A GAROTA DA AGULHA (Pigen Med Nålen)
O candidato da Dinamarca a melhor filme internacional no Oscar 2025 é A GAROTA DA AGULHA (2024), drama soturno, de mundo cão, em preto e branco e com imagens que fazem lembrar o expressionismo alemão. O diretor Magnus Von Horn sai do colorido e solar SWEAT (2020) para esta história terrível sobre mulher cujo esposo está desaparecido na Primeira Guerra Mundial e está prestes a ser despejada do apartamento onde mora. A desgraça não para por aí, pois se envolve com o chefe, engravida, e há mais uma série de situações que causam aflição e que tirariam a vontade de viver de muita gente. Sua vida ganha novo rumo quando conhece uma mulher mais velha (Trine Dyrholm, atriz conhecida dos filmes de Susanne Bier) que recebe bebês para adoção. Engraçado que a atriz principal, Vic Carmen Sonne, de HOLIDAY, de Isabella Eklöf, diferente do filme anterior, está bem despida de vaidade, até para compor essa personagem muito sofrida.

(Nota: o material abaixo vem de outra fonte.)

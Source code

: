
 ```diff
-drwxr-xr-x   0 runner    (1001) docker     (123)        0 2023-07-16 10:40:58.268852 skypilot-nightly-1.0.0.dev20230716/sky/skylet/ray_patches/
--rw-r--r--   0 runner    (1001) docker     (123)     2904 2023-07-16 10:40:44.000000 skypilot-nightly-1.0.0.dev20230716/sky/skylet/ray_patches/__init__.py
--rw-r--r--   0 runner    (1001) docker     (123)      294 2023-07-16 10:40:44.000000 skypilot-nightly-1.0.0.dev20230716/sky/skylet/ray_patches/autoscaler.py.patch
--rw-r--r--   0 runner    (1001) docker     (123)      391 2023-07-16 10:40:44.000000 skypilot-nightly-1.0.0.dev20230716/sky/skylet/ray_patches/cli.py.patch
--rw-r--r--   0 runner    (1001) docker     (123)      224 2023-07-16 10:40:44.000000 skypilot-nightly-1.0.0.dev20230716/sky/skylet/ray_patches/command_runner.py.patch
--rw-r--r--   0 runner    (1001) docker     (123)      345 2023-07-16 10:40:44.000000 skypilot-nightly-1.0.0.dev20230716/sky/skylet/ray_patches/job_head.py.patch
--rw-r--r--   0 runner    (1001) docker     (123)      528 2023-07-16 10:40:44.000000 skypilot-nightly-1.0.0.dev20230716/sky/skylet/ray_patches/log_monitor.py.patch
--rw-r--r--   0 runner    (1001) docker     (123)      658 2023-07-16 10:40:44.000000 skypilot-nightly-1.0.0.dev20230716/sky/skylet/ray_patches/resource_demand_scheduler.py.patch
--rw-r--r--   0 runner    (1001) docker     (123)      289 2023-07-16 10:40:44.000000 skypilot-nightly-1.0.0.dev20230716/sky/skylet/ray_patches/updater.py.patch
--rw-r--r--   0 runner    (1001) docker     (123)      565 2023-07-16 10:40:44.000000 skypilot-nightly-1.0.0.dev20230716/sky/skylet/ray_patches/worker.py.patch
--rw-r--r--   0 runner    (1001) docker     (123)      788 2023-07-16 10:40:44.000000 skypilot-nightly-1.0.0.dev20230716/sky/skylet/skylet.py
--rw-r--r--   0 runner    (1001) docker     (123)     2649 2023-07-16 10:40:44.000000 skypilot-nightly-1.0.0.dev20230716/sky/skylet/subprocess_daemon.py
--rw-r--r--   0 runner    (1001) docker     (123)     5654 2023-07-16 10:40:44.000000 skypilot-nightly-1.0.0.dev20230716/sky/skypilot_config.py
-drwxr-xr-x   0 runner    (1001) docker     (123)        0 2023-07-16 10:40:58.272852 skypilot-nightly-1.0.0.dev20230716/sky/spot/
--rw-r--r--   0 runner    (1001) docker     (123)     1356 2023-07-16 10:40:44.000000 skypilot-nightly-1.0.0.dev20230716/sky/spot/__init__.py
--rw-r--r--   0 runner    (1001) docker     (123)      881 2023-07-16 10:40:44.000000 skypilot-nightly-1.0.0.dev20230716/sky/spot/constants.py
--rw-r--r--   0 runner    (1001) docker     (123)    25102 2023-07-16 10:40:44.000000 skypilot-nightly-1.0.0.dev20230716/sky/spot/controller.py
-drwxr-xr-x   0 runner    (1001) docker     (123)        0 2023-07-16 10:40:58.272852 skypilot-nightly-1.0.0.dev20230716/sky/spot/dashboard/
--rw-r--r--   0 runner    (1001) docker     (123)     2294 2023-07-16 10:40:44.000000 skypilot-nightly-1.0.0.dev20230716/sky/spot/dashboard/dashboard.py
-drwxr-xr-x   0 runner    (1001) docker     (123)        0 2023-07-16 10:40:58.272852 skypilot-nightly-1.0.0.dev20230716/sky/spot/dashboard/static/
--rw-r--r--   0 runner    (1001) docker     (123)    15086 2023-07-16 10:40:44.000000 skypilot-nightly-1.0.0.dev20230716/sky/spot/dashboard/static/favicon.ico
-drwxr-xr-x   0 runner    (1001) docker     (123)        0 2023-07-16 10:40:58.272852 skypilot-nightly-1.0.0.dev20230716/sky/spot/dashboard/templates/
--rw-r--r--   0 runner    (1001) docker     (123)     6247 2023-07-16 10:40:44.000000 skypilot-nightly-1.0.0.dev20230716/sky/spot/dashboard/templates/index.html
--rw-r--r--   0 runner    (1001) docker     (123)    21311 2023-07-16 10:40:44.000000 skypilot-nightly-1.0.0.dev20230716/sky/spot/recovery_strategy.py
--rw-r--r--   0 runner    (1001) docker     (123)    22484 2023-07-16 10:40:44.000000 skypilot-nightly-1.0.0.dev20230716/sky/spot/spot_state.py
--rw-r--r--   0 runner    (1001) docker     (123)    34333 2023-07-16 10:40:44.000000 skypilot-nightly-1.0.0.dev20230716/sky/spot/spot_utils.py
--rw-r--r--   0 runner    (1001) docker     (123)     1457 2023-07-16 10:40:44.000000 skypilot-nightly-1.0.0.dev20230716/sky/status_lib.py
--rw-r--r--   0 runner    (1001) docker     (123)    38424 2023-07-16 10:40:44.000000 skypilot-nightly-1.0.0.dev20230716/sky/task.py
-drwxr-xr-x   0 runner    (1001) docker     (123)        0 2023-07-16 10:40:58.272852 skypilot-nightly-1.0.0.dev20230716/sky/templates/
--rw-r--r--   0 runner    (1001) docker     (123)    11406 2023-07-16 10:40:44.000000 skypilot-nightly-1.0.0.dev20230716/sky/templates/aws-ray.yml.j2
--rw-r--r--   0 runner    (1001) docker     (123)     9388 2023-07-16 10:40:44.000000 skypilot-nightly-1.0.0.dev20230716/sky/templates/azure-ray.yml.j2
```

Senti falta de mais experimentações visuais, que o diretor parece querer entregar no início, mas que depois vai deixando de lado em prol de uma narrativa um pouco mais convencional. Um dos pontos de destaque do filme, a fotografia, está a cargo de Michal Dymek, de EO e do também oscarizável A VERDADEIRA DOR.
MARIA CALLAS (Maria)
Não sou um fã de Pablo Larraín, mas amo seus dois primeiros filmes que abordam o inferno interior da vida de duas pessoas públicas, Jacqueline Kennedy, em JACKIE (2016), e Ladi Di, em SPENCER (2021). Se MARIA CALLAS (2024) fosse tão bom quanto os outros dois, eu ficaria muito satisfeito. Mas o cineasta chileno não estava tão inspirado, provavelmente, o que é natural. Acontece. Angelina Jolie está bem como uma Maria Callas solitária, viciada numa droga que a faz ter alucinações e triste por não ter mais a voz de seus tempos de glória. Alguns flashbacks nos fazem entender um pouco de sua trajetória de vida, mas diria que as melhores cenas são aquelas em que ela contracena com seus empregados, a governanta (Alba Rohrwacher) e o mordomo (Pierfrancesco Favino), dois dos melhores atores do cinema italiano contemporâneo. Indicado ao Oscar na categoria de fotografia.